WHAT THIS TASK INVOLVES:
Would you please return the lines of the entries below starting at the line that has "There is one" and ending at the line that has "I long ago learned", both included, exactly as they are?

DATASET CONTENT:
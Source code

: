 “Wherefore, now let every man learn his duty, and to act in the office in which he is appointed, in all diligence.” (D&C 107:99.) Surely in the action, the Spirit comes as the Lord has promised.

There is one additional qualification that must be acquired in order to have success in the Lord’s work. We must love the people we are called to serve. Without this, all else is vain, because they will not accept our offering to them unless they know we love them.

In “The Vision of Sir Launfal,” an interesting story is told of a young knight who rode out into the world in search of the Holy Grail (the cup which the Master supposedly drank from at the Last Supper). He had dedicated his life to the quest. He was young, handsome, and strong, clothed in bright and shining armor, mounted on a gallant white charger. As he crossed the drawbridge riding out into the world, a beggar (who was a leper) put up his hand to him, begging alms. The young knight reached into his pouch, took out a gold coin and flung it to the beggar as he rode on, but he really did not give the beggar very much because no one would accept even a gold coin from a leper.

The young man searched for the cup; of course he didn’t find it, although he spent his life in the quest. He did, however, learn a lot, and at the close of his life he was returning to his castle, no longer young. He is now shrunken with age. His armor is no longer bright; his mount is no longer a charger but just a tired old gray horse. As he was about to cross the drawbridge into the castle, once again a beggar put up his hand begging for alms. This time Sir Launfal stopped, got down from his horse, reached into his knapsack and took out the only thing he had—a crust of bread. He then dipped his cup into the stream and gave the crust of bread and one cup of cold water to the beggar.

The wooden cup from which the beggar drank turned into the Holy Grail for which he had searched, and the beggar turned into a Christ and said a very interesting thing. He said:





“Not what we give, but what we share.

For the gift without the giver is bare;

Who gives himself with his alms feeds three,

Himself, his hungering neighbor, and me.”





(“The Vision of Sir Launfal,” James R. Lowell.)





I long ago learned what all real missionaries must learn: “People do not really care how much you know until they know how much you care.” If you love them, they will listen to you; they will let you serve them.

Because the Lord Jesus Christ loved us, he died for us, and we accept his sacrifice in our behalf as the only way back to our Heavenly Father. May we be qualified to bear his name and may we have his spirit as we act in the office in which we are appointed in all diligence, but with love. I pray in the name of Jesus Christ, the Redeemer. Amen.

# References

ANSWER SPACE:
There is one additional qualification that must be acquired in order to have success in the Lord’s work. We must love the people we are called to serve. Without this, all else is vain, because they will not accept our offering to them unless they know we love them.

In “The Vision of Sir Launfal,” an interesting story is told of a young knight who rode out into the world in search of the Holy Grail (the cup which the Master supposedly drank from at the Last Supper). He had dedicated his life to the quest. He was young, handsome, and strong, clothed in bright and shining armor, mounted on a gallant white charger. As he crossed the drawbridge riding out into the world, a beggar (who was a leper) put up his hand to him, begging alms. The young knight reached into his pouch, took out a gold coin and flung it to the beggar as he rode on, but he really did not give the beggar very much because no one would accept even a gold coin from a leper.

The young man searched for the cup; of course he didn’t find it, although he spent his life in the quest. He did, however, learn a lot, and at the close of his life he was returning to his castle, no longer young. He is now shrunken with age. His armor is no longer bright; his mount is no longer a charger but just a tired old gray horse. As he was about to cross the drawbridge into the castle, once again a beggar put up his hand begging for alms. This time Sir Launfal stopped, got down from his horse, reached into his knapsack and took out the only thing he had—a crust of bread. He then dipped his cup into the stream and gave the crust of bread and one cup of cold water to the beggar.

The wooden cup from which the beggar drank turned into the Holy Grail for which he had searched, and the beggar turned into a Christ and said a very interesting thing. He said:





“Not what we give, but what we share.

For the gift without the giver is bare;

Who gives himself with his alms feeds three,

Himself, his hungering neighbor, and me.”





(“The Vision of Sir Launfal,” James R. Lowell.)





I long ago learned what all real missionaries must learn: “People do not really care how much you know until they know how much you care.” If you love them, they will listen to you; they will let you serve them.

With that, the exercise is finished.